Intro Spacy


In [1]:
!pip install spacy nltk


Requirement already satisfied (use --upgrade to upgrade): spacy in /Users/johria/anaconda3/lib/python3.5/site-packages
Requirement already satisfied (use --upgrade to upgrade): nltk in /Users/johria/anaconda3/lib/python3.5/site-packages
Requirement already satisfied (use --upgrade to upgrade): six in /Users/johria/anaconda3/lib/python3.5/site-packages (from spacy)
Requirement already satisfied (use --upgrade to upgrade): thinc<5.1.0,>=5.0.0 in /Users/johria/anaconda3/lib/python3.5/site-packages (from spacy)
Requirement already satisfied (use --upgrade to upgrade): cloudpickle in /Users/johria/anaconda3/lib/python3.5/site-packages (from spacy)
Requirement already satisfied (use --upgrade to upgrade): sputnik<0.10.0,>=0.9.2 in /Users/johria/anaconda3/lib/python3.5/site-packages (from spacy)
Requirement already satisfied (use --upgrade to upgrade): preshed<0.47,>=0.46.1 in /Users/johria/anaconda3/lib/python3.5/site-packages (from spacy)
Requirement already satisfied (use --upgrade to upgrade): cymem<1.32,>=1.30 in /Users/johria/anaconda3/lib/python3.5/site-packages (from spacy)
Requirement already satisfied (use --upgrade to upgrade): plac in /Users/johria/anaconda3/lib/python3.5/site-packages (from spacy)
Requirement already satisfied (use --upgrade to upgrade): murmurhash<0.27,>=0.26 in /Users/johria/anaconda3/lib/python3.5/site-packages (from spacy)
Requirement already satisfied (use --upgrade to upgrade): numpy>=1.7 in /Users/johria/anaconda3/lib/python3.5/site-packages (from spacy)
Requirement already satisfied (use --upgrade to upgrade): semver in /Users/johria/anaconda3/lib/python3.5/site-packages (from sputnik<0.10.0,>=0.9.2->spacy)
You are using pip version 8.1.1, however version 8.1.2 is available.
You should consider upgrading via the 'pip install --upgrade pip' command.
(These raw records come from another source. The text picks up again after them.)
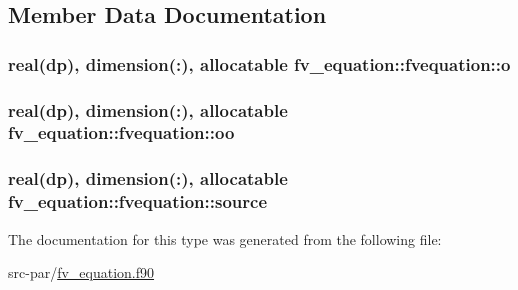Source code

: \subsection{Member Data Documentation}
\hypertarget{structfv__equation_1_1fvequation_ad6a75f5fc5341eeee3247dc71286bd24}{
\subsubsection[{o}]{\setlength{\rightskip}{0pt plus 5cm}real(dp), dimension(\-:), allocatable fv\-\_\-equation\-::fvequation\-::o}}\label{structfv__equation_1_1fvequation_ad6a75f5fc5341eeee3247dc71286bd24}
\hypertarget{structfv__equation_1_1fvequation_ab71f5aa786a1f668f5389e466db9ade8}{
\subsubsection[{oo}]{\setlength{\rightskip}{0pt plus 5cm}real(dp), dimension(\-:), allocatable fv\-\_\-equation\-::fvequation\-::oo}}\label{structfv__equation_1_1fvequation_ab71f5aa786a1f668f5389e466db9ade8}
\hypertarget{structfv__equation_1_1fvequation_a5e62f6aa9945885b4569e307c550f1f7}{
\subsubsection[{source}]{\setlength{\rightskip}{0pt plus 5cm}real(dp), dimension(\-:), allocatable fv\-\_\-equation\-::fvequation\-::source}}\label{structfv__equation_1_1fvequation_a5e62f6aa9945885b4569e307c550f1f7}


The documentation for this type was generated from the following file\-:\begin{DoxyCompactItemize}
\item 
src-\/par/\hyperlink{fv__equation_8f90}{fv\-\_\-equation.\-f90}\end{DoxyCompactItemize}

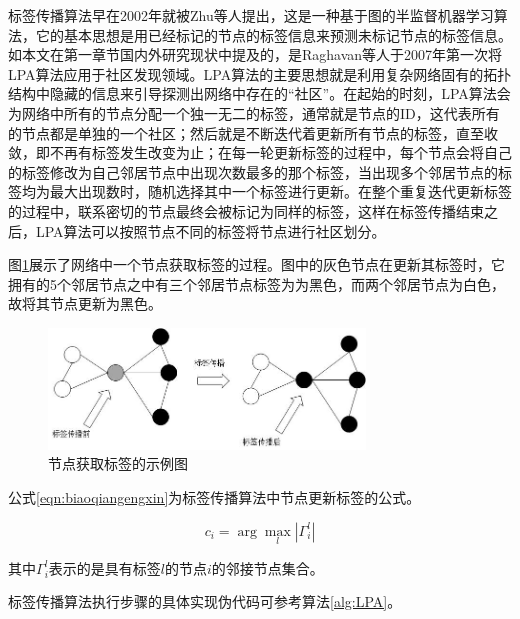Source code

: 标签传播算法早在2002年就被Zhu等人\cite{Zhu2002Learning}提出，这是一种基于图的半监督机器学习算法，它的基本思想是用已经标记的节点的标签信息来预测未标记节点的标签信息。如本文在第一章节国内外研究现状中提及的，是Raghavan等人\cite{Raghavan2007Near}于2007年第一次将LPA算法应用于社区发现领域。LPA算法的主要思想就是利用复杂网络固有的拓扑结构中隐藏的信息来引导探测出网络中存在的“社区”。在起始的时刻，LPA算法会为网络中所有的节点分配一个独一无二的标签，通常就是节点的ID，这代表所有的节点都是单独的一个社区；然后就是不断迭代着更新所有节点的标签，直至收敛，即不再有标签发生改变为止；在每一轮更新标签的过程中，每个节点会将自己的标签修改为自己邻居节点中出现次数最多的那个标签，当出现多个邻居节点的标签均为最大出现数时，随机选择其中一个标签进行更新。在整个重复迭代更新标签的过程中，联系密切的节点最终会被标记为同样的标签，这样在标签传播结束之后，LPA算法可以按照节点不同的标签将节点进行社区划分。

图\ref{fig:dingdianbiaoqianchuanbo}展示了网络中一个节点获取标签的过程。图中的灰色节点在更新其标签时，它拥有的5个邻居节点之中有三个邻居节点标签为为黑色，而两个邻居节点为白色，故将其节点更新为黑色。

\begin{figure}
  \centering
  \includegraphics[width=0.75\textwidth]{figures/dingdianbiaoqianchuanbo}
  \caption{节点获取标签的示例图}\label{fig:dingdianbiaoqianchuanbo}
 \end{figure}

公式\ref{eqn:biaoqiangengxin}为标签传播算法中节点更新标签的公式。

\begin{equation}
  \label{eqn:biaoqiangengxin}
  c_i=\arg\max_l \left | \Gamma _i^l \right |
\end{equation}

其中$\Gamma _i^l$表示的是具有标签$l$的节点$i$的邻接节点集合。

标签传播算法执行步骤的具体实现伪代码可参考算法\ref{alg:LPA}。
Spacy is an NLP/Computational Linguistics package built from the ground up. It's written in Cython so it's fast!!

Let's check it out. Here's some text from Alice in Wonderland free on Gutenberg.


In [2]:
text = """'Please would you tell me,' said Alice, a little timidly, for she was not quite sure whether it was good manners for her to speak first, 'why your cat grins like that?'
'It's a Cheshire cat,' said the Duchess, 'and that's why. Pig!'
She said the last word with such sudden violence that Alice quite jumped; but she saw in another moment that it was addressed to the baby, and not to her, so she took courage, and went on again:—
'I didn't know that Cheshire cats always grinned; in fact, I didn't know that cats could grin.'
'They all can,' said the Duchess; 'and most of 'em do.'
'I don't know of any that do,' Alice said very politely, feeling quite pleased to have got into a conversation.
'You don't know much,' said the Duchess; 'and that's a fact.'"""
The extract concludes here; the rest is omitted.